Records shown ->
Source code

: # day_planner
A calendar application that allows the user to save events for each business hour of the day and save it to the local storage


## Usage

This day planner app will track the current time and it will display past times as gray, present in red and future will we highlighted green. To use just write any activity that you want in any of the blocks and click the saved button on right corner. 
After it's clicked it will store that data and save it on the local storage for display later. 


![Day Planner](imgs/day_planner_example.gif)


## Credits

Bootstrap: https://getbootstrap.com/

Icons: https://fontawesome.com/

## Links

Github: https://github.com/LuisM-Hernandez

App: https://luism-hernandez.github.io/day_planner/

Work instruction ->
From the opening line of the data above through the line holding "This day planner", give every line again exactly as it stands.

Answer for this exercise ->
Source code

: # day_planner
A calendar application that allows the user to save events for each business hour of the day and save it to the local storage


## Usage

This day planner app will track the current time and it will display past times as gray, present in red and future will we highlighted green. To use just write any activity that you want in any of the blocks and click the saved button on right corner. 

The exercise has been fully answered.